[[ EXTRACTED ENTRIES open ]]

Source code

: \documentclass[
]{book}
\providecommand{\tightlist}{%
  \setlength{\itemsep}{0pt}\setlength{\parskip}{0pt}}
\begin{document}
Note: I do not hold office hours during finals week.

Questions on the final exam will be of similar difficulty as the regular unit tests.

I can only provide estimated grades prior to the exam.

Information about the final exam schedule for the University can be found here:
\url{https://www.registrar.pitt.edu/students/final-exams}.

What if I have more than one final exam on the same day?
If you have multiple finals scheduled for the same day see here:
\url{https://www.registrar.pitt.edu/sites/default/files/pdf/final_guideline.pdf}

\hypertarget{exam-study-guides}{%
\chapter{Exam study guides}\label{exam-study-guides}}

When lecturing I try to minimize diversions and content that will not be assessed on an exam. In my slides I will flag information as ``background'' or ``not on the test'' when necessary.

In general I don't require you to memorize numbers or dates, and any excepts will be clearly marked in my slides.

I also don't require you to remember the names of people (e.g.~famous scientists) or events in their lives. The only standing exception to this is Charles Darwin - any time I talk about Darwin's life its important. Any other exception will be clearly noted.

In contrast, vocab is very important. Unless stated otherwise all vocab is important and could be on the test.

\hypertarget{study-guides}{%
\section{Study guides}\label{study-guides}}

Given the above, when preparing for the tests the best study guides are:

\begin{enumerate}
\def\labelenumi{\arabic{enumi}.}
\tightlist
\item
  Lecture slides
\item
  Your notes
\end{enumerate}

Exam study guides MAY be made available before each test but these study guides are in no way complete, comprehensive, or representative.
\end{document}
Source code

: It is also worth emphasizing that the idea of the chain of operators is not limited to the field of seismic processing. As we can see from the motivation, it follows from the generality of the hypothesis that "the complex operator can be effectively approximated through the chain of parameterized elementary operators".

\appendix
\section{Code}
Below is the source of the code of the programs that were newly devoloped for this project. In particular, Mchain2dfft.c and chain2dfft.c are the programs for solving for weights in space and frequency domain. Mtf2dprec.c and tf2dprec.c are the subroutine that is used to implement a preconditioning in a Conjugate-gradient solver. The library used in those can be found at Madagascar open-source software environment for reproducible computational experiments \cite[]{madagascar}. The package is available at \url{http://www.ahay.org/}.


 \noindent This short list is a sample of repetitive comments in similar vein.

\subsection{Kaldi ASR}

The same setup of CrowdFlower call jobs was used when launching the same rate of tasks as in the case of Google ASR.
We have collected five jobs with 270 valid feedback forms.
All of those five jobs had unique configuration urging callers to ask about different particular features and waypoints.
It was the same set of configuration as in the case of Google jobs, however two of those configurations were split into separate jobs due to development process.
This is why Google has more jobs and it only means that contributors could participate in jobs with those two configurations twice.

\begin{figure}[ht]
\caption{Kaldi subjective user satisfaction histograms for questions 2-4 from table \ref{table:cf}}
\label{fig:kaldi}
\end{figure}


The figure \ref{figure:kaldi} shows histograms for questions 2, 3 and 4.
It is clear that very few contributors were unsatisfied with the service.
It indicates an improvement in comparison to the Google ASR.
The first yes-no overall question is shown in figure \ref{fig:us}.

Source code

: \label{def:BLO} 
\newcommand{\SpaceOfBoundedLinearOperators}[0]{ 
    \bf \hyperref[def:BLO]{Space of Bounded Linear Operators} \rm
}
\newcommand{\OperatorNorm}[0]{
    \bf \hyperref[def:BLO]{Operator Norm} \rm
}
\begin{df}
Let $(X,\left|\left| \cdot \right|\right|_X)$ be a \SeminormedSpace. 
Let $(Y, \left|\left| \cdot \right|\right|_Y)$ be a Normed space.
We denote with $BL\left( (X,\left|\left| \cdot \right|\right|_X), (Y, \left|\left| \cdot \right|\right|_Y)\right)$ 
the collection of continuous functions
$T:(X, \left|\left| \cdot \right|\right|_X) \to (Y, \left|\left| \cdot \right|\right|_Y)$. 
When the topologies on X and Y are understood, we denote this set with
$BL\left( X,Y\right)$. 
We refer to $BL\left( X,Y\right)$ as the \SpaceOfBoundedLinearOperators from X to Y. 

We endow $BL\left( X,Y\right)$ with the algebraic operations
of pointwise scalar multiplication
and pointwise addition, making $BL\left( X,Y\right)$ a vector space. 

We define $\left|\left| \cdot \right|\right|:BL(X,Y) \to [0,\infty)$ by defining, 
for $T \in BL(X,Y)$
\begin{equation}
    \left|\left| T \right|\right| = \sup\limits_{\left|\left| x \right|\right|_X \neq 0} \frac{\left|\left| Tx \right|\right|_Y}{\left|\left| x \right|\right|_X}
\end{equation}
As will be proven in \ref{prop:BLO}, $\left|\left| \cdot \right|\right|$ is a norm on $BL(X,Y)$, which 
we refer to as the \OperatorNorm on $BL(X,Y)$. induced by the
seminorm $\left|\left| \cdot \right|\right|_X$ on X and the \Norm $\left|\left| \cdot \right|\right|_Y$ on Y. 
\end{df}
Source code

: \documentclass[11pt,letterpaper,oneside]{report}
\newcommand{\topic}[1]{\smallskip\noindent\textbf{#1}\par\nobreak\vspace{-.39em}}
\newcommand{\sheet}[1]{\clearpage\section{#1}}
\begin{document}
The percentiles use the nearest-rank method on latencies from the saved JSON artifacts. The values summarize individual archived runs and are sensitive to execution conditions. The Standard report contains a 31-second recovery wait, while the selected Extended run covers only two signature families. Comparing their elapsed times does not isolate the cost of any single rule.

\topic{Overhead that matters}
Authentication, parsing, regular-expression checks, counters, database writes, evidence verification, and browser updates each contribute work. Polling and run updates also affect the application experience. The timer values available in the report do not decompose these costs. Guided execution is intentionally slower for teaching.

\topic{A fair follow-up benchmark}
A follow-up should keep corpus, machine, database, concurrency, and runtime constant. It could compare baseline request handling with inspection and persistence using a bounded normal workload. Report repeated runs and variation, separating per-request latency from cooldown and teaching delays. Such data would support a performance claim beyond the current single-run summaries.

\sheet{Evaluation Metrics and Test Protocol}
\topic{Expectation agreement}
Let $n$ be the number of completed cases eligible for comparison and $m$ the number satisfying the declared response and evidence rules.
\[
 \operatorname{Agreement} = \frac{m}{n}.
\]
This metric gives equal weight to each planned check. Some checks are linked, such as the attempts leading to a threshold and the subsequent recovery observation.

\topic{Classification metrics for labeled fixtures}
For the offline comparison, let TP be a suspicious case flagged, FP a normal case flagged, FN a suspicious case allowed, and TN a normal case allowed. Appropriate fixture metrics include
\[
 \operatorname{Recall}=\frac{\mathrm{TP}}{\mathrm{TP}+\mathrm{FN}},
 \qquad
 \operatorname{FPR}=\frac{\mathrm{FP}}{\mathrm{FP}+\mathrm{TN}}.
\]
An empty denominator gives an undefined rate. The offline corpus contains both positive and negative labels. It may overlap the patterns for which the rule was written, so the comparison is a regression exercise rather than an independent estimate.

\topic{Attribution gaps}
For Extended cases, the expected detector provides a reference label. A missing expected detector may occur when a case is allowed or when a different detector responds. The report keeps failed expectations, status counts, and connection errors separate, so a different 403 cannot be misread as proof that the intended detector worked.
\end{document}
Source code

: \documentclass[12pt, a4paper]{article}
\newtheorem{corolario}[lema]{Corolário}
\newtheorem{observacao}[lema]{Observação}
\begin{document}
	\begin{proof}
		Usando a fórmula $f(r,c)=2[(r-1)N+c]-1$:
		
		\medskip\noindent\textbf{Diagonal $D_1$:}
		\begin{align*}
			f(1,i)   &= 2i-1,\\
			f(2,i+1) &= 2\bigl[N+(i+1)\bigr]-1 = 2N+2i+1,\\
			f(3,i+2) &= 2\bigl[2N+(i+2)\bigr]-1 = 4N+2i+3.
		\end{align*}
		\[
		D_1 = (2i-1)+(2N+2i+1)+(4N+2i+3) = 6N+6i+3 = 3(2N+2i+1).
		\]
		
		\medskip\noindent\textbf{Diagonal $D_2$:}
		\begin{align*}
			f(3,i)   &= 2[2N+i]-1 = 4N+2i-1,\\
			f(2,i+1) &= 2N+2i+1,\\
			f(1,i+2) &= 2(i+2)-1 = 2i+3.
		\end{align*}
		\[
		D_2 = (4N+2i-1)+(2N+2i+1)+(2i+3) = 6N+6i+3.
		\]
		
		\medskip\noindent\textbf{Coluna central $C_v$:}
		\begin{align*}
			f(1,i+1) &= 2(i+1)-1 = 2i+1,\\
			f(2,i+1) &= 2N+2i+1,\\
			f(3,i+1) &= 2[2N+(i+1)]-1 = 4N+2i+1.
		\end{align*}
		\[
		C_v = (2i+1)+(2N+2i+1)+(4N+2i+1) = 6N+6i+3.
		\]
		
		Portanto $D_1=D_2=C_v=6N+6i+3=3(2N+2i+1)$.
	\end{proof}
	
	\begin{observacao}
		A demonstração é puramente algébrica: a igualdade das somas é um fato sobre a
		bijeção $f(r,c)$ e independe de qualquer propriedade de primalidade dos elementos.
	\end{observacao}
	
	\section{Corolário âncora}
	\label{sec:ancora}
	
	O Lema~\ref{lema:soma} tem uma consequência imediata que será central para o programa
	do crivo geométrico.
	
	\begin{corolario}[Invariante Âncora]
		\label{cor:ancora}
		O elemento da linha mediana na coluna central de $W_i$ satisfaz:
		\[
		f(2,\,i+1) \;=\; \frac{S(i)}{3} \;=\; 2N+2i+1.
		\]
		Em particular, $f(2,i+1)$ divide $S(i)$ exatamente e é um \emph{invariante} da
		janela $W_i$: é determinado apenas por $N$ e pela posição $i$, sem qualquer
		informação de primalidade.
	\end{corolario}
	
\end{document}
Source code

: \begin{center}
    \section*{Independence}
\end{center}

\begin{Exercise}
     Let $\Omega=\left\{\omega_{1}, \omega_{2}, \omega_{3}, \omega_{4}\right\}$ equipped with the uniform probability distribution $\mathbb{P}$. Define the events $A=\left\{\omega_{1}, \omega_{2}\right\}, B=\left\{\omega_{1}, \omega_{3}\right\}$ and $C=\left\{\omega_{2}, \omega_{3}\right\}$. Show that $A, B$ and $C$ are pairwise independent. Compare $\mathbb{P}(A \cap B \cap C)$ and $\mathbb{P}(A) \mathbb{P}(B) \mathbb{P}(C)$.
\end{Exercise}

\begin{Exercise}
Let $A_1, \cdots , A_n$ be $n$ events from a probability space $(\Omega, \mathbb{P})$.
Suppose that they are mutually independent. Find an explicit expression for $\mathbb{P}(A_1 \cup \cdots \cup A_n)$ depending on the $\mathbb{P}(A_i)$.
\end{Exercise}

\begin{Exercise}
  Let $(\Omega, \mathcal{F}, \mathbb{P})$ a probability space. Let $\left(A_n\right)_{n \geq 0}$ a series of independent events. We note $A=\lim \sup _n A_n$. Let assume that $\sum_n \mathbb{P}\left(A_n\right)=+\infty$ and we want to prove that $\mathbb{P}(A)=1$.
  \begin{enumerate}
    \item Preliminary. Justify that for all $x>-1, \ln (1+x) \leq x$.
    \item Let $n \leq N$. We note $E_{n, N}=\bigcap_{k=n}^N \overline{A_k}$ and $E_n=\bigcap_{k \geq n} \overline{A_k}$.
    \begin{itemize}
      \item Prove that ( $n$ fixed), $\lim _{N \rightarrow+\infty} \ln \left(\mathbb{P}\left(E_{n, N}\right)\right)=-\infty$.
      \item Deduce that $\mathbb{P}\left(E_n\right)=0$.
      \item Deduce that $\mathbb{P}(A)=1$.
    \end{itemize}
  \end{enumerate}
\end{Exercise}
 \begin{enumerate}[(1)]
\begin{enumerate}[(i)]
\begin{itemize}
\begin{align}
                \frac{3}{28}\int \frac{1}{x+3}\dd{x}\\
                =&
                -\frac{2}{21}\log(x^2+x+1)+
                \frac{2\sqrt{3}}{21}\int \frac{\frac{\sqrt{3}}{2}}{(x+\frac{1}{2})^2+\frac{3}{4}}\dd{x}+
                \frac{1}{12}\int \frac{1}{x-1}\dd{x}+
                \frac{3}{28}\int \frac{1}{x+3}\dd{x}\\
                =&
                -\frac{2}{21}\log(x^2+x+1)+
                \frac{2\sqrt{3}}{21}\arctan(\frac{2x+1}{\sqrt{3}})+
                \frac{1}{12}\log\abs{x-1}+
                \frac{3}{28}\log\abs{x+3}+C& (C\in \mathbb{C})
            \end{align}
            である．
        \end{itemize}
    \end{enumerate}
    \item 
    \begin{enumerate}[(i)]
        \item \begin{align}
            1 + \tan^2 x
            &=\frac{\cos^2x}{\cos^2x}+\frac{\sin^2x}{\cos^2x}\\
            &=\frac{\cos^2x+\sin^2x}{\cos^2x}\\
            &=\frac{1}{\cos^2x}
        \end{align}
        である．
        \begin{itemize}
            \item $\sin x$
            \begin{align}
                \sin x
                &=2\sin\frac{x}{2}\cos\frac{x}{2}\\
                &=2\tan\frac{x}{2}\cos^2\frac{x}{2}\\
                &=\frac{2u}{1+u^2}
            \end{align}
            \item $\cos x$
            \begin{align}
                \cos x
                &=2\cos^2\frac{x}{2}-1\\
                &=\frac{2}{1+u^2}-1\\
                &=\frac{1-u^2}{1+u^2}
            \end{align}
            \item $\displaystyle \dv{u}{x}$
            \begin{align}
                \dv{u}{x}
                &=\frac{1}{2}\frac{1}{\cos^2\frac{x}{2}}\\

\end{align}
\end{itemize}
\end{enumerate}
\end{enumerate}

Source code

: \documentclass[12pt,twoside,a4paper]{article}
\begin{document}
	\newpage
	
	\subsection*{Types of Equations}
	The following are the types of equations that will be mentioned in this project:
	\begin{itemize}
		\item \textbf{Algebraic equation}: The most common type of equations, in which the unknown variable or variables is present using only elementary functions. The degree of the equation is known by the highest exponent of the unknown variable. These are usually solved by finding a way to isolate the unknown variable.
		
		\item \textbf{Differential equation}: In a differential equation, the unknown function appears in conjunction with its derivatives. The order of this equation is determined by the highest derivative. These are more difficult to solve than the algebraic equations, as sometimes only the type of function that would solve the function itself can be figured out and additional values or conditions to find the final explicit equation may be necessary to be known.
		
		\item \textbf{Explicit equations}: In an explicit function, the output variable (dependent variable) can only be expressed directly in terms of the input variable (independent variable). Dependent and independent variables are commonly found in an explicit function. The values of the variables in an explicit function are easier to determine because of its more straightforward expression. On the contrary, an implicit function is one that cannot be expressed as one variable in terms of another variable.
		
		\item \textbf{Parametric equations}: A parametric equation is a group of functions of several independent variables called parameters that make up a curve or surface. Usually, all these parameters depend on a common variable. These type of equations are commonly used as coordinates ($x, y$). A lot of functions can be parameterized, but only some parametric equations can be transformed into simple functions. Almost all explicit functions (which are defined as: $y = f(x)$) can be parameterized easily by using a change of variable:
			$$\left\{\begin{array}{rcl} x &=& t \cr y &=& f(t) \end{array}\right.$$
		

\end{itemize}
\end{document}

[[ EXTRACTED ENTRIES closed ]]

* _TASK STATEMENT_
Every line of the entries that includes "hypertarget" must be copied into the answer.

* _OUTPUT OF THE EXERCISE_
\hypertarget{exam-study-guides}{%
\hypertarget{study-guides}{%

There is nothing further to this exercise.